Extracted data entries
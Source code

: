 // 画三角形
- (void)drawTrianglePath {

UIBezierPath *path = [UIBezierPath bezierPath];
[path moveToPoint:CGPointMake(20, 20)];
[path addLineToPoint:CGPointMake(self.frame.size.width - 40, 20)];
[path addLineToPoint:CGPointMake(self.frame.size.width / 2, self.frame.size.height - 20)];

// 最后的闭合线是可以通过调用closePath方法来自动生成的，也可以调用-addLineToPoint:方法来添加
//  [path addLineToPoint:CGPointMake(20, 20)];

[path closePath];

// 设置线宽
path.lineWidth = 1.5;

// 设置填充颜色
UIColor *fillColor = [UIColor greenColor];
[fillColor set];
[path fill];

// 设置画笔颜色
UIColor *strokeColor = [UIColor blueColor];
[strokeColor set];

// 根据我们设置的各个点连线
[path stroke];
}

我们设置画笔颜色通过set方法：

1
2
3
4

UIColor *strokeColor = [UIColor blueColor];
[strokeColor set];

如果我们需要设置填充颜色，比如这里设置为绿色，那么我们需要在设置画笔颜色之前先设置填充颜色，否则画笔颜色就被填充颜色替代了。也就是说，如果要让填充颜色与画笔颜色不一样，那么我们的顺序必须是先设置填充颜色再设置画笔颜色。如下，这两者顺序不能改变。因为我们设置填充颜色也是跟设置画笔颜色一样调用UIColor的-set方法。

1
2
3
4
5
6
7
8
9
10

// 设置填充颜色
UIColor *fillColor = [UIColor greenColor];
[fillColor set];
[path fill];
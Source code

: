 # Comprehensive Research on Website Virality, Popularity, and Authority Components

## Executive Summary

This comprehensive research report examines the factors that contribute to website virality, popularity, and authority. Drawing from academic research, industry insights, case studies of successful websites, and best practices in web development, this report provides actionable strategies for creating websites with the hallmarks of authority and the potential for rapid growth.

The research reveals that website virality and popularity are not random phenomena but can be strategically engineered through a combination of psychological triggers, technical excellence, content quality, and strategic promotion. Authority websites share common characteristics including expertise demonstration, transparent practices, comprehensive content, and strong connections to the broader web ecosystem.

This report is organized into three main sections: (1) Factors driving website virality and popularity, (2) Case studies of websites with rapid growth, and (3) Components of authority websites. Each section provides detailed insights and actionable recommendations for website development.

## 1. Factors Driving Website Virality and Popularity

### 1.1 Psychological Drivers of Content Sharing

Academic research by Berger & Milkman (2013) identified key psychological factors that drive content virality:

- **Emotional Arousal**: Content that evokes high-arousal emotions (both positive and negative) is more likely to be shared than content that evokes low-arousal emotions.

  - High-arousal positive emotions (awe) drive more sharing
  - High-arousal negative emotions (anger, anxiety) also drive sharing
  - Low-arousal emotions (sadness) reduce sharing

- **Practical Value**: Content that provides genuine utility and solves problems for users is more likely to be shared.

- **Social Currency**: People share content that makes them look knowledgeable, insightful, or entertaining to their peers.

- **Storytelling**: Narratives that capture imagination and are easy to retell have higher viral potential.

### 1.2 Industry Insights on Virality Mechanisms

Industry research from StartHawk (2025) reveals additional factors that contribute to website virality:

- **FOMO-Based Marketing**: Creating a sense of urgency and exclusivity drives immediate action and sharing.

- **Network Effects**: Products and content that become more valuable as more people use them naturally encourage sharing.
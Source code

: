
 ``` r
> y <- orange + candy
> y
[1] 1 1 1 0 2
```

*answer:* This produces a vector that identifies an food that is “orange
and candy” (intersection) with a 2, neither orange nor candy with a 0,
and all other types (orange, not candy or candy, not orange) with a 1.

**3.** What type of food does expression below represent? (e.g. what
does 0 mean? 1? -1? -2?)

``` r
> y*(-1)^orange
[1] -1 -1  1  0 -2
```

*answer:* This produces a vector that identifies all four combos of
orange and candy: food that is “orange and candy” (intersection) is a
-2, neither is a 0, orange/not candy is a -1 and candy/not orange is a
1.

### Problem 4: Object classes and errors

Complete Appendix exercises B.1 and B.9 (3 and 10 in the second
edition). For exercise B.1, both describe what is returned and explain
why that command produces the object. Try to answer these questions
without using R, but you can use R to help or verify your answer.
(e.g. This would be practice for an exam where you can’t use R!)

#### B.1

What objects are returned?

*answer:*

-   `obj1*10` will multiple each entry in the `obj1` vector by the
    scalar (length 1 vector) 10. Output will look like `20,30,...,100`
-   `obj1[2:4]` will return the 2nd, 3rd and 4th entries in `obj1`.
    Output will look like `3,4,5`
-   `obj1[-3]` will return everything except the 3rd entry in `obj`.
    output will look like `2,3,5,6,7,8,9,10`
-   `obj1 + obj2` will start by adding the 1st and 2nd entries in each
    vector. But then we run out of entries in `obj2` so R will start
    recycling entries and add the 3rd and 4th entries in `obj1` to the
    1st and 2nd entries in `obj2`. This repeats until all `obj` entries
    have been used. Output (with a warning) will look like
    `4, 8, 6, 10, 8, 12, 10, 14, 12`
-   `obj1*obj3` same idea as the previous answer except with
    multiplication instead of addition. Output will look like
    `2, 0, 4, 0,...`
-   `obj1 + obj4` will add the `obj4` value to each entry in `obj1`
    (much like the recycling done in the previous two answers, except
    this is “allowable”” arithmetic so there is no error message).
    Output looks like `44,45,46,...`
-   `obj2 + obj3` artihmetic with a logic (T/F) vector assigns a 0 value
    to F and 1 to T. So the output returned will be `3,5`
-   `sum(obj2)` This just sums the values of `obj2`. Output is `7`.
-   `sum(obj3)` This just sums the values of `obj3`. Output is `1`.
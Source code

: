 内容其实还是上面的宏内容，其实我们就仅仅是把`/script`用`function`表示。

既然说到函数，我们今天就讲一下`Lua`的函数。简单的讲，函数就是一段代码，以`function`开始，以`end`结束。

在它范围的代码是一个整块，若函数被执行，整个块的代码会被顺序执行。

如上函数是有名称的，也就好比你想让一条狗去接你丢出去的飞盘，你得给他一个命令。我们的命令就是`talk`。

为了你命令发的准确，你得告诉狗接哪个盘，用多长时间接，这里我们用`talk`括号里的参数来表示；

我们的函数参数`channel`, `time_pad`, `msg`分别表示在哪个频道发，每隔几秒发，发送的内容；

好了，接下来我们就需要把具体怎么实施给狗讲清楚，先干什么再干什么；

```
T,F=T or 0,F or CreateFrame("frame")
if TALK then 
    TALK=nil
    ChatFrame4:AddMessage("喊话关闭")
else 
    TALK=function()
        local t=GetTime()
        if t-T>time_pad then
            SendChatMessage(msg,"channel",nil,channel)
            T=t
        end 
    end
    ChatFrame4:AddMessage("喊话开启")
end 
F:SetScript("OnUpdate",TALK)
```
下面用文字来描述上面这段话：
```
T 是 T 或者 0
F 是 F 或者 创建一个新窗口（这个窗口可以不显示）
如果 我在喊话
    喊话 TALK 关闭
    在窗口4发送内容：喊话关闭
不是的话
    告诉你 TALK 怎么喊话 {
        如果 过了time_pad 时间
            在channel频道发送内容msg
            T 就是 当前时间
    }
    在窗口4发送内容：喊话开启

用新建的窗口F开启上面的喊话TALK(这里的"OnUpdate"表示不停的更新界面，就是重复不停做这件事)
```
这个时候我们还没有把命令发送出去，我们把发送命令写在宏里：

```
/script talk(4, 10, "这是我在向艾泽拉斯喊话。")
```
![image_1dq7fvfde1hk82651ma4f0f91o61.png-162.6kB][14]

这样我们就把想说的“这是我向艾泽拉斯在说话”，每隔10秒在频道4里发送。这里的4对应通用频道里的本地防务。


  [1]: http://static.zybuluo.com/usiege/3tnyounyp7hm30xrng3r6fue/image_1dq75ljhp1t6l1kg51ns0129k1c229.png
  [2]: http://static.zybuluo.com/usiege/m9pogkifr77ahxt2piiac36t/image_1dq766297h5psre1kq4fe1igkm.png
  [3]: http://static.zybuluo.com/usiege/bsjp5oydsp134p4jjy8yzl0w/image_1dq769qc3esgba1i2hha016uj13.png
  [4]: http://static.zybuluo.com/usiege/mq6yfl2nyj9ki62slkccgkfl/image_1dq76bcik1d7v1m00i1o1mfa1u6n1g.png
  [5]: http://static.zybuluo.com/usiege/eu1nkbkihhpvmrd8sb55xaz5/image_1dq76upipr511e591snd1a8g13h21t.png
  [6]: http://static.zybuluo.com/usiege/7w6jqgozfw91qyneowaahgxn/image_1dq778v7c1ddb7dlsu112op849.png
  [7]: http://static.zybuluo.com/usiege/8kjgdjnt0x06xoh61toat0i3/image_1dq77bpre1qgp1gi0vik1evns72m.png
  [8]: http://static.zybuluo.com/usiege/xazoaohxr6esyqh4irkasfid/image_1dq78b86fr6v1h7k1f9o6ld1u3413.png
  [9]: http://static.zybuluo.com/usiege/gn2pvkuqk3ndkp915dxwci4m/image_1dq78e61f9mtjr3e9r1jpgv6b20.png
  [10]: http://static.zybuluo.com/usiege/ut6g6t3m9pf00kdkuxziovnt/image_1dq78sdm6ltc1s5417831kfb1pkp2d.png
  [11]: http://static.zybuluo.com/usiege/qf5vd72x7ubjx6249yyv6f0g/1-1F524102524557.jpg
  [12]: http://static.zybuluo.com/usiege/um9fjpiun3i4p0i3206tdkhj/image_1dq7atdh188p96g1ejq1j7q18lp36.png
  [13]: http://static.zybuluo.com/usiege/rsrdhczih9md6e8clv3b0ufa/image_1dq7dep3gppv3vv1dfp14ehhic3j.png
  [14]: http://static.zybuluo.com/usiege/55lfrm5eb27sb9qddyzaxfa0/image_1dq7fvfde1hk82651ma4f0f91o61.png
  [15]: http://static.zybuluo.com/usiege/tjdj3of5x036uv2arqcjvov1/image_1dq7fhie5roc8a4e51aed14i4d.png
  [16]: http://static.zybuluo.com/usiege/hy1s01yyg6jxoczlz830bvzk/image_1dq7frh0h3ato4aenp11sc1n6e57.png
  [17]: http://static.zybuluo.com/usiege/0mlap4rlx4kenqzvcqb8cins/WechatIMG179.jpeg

§ Task goal: The lines of the records that contain the string "more" should be located and copied.

§ Reply to the exercise:
- **Emotional Arousal**: Content that evokes high-arousal emotions (both positive and negative) is more likely to be shared than content that evokes low-arousal emotions.
  - High-arousal positive emotions (awe) drive more sharing
- **Practical Value**: Content that provides genuine utility and solves problems for users is more likely to be shared.
- **Network Effects**: Products and content that become more valuable as more people use them naturally encourage sharing.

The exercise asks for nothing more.